## Stored items
━━━━━━━━━━━━━━━━
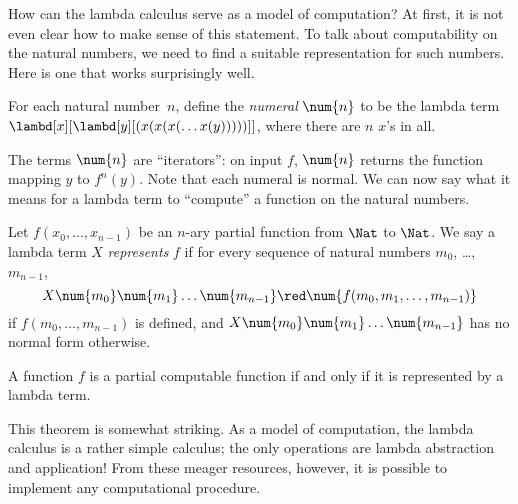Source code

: \documentclass[../../../include/open-logic-section]{subfiles}
\begin{document}

How can the lambda calculus serve as a model of computation? At first,
it is not even clear how to make sense of this statement. To talk
about computability on the natural numbers, we need to find a suitable
representation for such numbers. Here is one that works surprisingly
well.

\begin{defn}
For each natural number~$n$, define the \emph{numeral} $\num{n}$ to be
the lambda term $\lambd[x][\lambd[y][(x(x(x(\dots x(y)))))]]$, where
there are $n$ $x$'s in all.
\end{defn}

The terms $\num{n}$ are ``iterators'': on input $f$, $\num{n}$ returns
the function mapping $y$ to $f^n(y)$. Note that each numeral is
normal. We can now say what it means for a lambda term to ``compute''
a function on the natural numbers.

\begin{defn}
Let $f(x_0, \dots, x_{n-1})$ be an $n$-ary partial function from $\Nat$
to $\Nat$. We say a lambda term $X$ \emph{represents} $f$ if for every
sequence of natural numbers $m_0$, \dots,~$m_{n-1}$,
\[
X \num{m_0} \num{m_1} \dots \num{m_{n-1}} \red \num{f(m_0, m_1, \dots,
  m_{n-1})}
\]
if $f(m_0, \dots, m_{n-1})$ is defined, and $X \num{m_0} \num{m_1}
\dots \num{m_{n-1}}$ has no normal form otherwise.
\end{defn}

\begin{thm}
A function $f$ is a partial computable function if and only if it is
represented by a lambda term.
\end{thm}

\begin{explain}
This theorem is somewhat striking. As a model of computation, the
lambda calculus is a rather simple calculus; the only operations are
lambda abstraction and application!{} From these meager resources,
however, it is possible to implement any computational procedure.
\end{explain}
\end{document}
━━━━━━━━━━━━━━━━
## Description of the task
Only the lines from the one that contains "however, it is" to the end of the entries above should be given again, exactly and in full.

## Task response
however, it is possible to implement any computational procedure.
\end{explain}
\end{document}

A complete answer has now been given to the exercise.